Chinese fighter jets
Beyond all this, Iran is now aware of its air vulnerability, which is what defines who controls the war, not who wins it, because ending Iran cannot be achieved solely by controlling the airspace. The end of the war, in fact, would entail conquering the country, and this scenario requires total destruction, as, unfortunately, It is being seen in Gaza, of which there is hardly anything left. Even so, having learned their lesson, the ayatollahs' regime is rearming with state-of-the-art Chinese fighter jets.
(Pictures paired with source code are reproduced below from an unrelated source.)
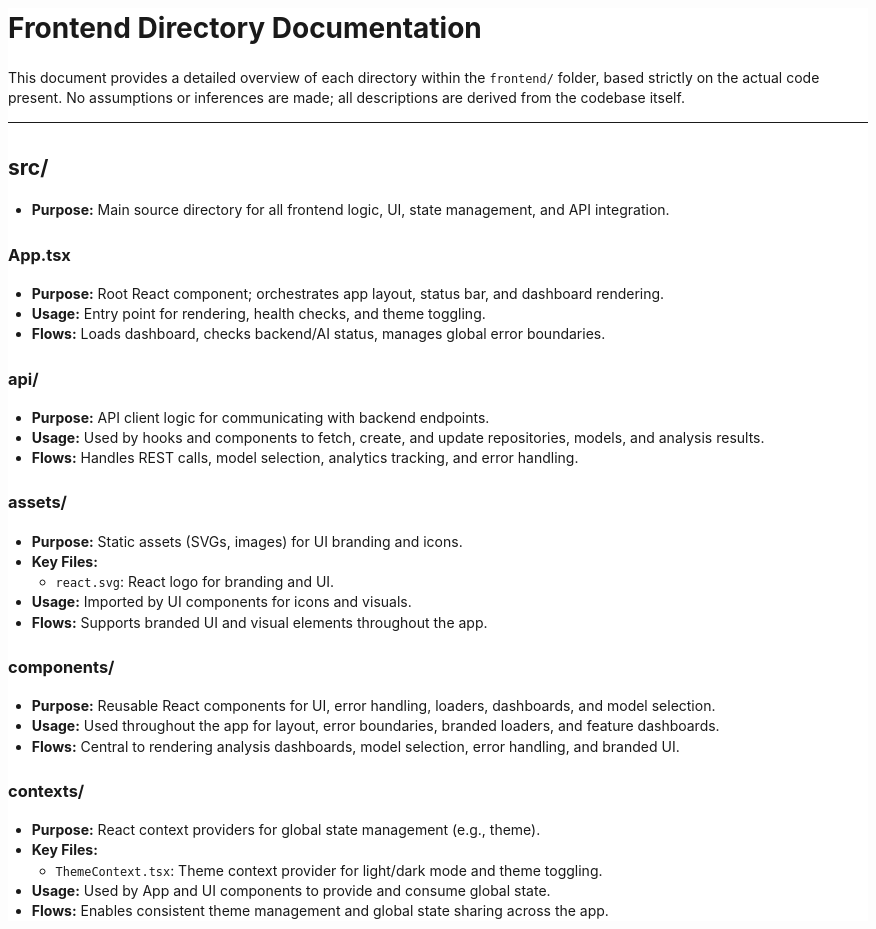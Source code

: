 # Frontend Directory Documentation

This document provides a detailed overview of each directory within the `frontend/` folder, based strictly on the actual code present. No assumptions or inferences are made; all descriptions are derived from the codebase itself.

---

## src/

- **Purpose:** Main source directory for all frontend logic, UI, state management, and API integration.

### App.tsx

- **Purpose:** Root React component; orchestrates app layout, status bar, and dashboard rendering.
- **Usage:** Entry point for rendering, health checks, and theme toggling.
- **Flows:** Loads dashboard, checks backend/AI status, manages global error boundaries.

### api/

- **Purpose:** API client logic for communicating with backend endpoints.
- **Usage:** Used by hooks and components to fetch, create, and update repositories, models, and analysis results.
- **Flows:** Handles REST calls, model selection, analytics tracking, and error handling.

### assets/

- **Purpose:** Static assets (SVGs, images) for UI branding and icons.
- **Key Files:**
  - `react.svg`: React logo for branding and UI.
- **Usage:** Imported by UI components for icons and visuals.
- **Flows:** Supports branded UI and visual elements throughout the app.

### components/

- **Purpose:** Reusable React components for UI, error handling, loaders, dashboards, and model selection.
- **Usage:** Used throughout the app for layout, error boundaries, branded loaders, and feature dashboards.
- **Flows:** Central to rendering analysis dashboards, model selection, error handling, and branded UI.

### contexts/

- **Purpose:** React context providers for global state management (e.g., theme).
- **Key Files:**
  - `ThemeContext.tsx`: Theme context provider for light/dark mode and theme toggling.
- **Usage:** Used by App and UI components to provide and consume global state.
- **Flows:** Enables consistent theme management and global state sharing across the app.
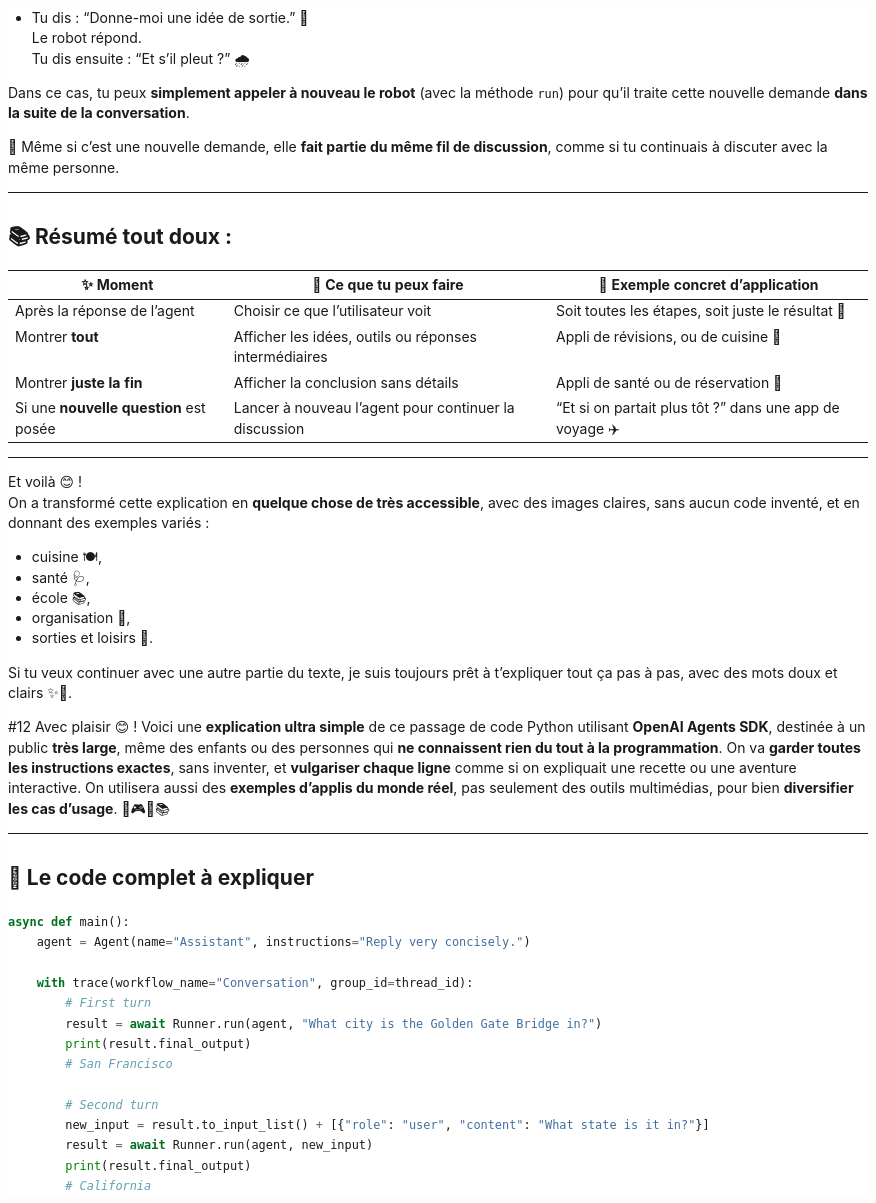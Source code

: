- Tu dis : “Donne-moi une idée de sortie.” 🛝  
  Le robot répond.  
  Tu dis ensuite : “Et s’il pleut ?” 🌧️

Dans ce cas, tu peux **simplement appeler à nouveau le robot** (avec la méthode `run`) pour qu’il traite cette nouvelle demande **dans la suite de la conversation**.

🎯 Même si c’est une nouvelle demande, elle **fait partie du même fil de discussion**, comme si tu continuais à discuter avec la même personne.

---

## 📚 Résumé tout doux :

| ✨ Moment                        | 🧸 Ce que tu peux faire                                                  | 📱 Exemple concret d’application       |
|----------------------------------|-------------------------------------------------------------------------|-----------------------------------------|
| Après la réponse de l’agent      | Choisir ce que l’utilisateur voit                                       | Soit toutes les étapes, soit juste le résultat 🎁 |
| Montrer **tout**                | Afficher les idées, outils ou réponses intermédiaires                   | Appli de révisions, ou de cuisine 🍝 |
| Montrer **juste la fin**        | Afficher la conclusion sans détails                                     | Appli de santé ou de réservation 📆 |
| Si une **nouvelle question** est posée | Lancer à nouveau l’agent pour continuer la discussion                   | “Et si on partait plus tôt ?” dans une app de voyage ✈️ |

---

Et voilà 😊 !  
On a transformé cette explication en **quelque chose de très accessible**, avec des images claires, sans aucun code inventé, et en donnant des exemples variés :  
- cuisine 🍽️,  
- santé 🩺,  
- école 📚,  
- organisation 🧠,  
- sorties et loisirs 🛝.

Si tu veux continuer avec une autre partie du texte, je suis toujours prêt à t’expliquer tout ça pas à pas, avec des mots doux et clairs ✨📖.


#12
Avec plaisir 😊 ! Voici une **explication ultra simple** de ce passage de code Python utilisant **OpenAI Agents SDK**, destinée à un public **très large**, même des enfants ou des personnes qui **ne connaissent rien du tout à la programmation**. On va **garder toutes les instructions exactes**, sans inventer, et **vulgariser chaque ligne** comme si on expliquait une recette ou une aventure interactive. On utilisera aussi des **exemples d’applis du monde réel**, pas seulement des outils multimédias, pour bien **diversifier les cas d’usage**. 📱🎮🛒📚

---

## 📄 Le code complet à expliquer

```python
async def main():
    agent = Agent(name="Assistant", instructions="Reply very concisely.")

    with trace(workflow_name="Conversation", group_id=thread_id):
        # First turn
        result = await Runner.run(agent, "What city is the Golden Gate Bridge in?")
        print(result.final_output)
        # San Francisco

        # Second turn
        new_input = result.to_input_list() + [{"role": "user", "content": "What state is it in?"}]
        result = await Runner.run(agent, new_input)
        print(result.final_output)
        # California
```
The open restaurants, the overflowing shopping malls, and the city's old bazaar, impassable with carts driven through it by people strolling or shopping, demonstrate that, nevertheless, the city's pulse is still very much alive. The difference is inflation. Prices are not at the real exchange rate. If they were, they would be unaffordable for the vast majority of the population. Be that as it may, those same prices are forcing them to leave the city, because buying a home in Tehran has become the same economic nightmare as in some European capitals.
What was the war like in this short period of time? "I was scared, the explosions... One of the bombs fell next to my house and I felt the shock wave run through me. My mother called me every hour to find out if I was alive and to try to convince me to leave Tehran," explains one of the witnesses I was able to gather.
Today is Thursday, and in Tehran's largest cemetery, families are holding religious services to honor the dead. Some men carry trays of food with cookies; others carry drinks and distribute them to the bereaved families who, with cries and shouts, express how much they miss their loved ones. "Tell the truth," a woman tells me, seeing that I am one of the few Western journalists at the event. Finally, two men unfurl the red flag and pass it over the graves of all the martyrs, one by one, taking their time with each family. Meanwhile, the relatives try to kiss the flag or simply let it embrace them: the only consolation they have left.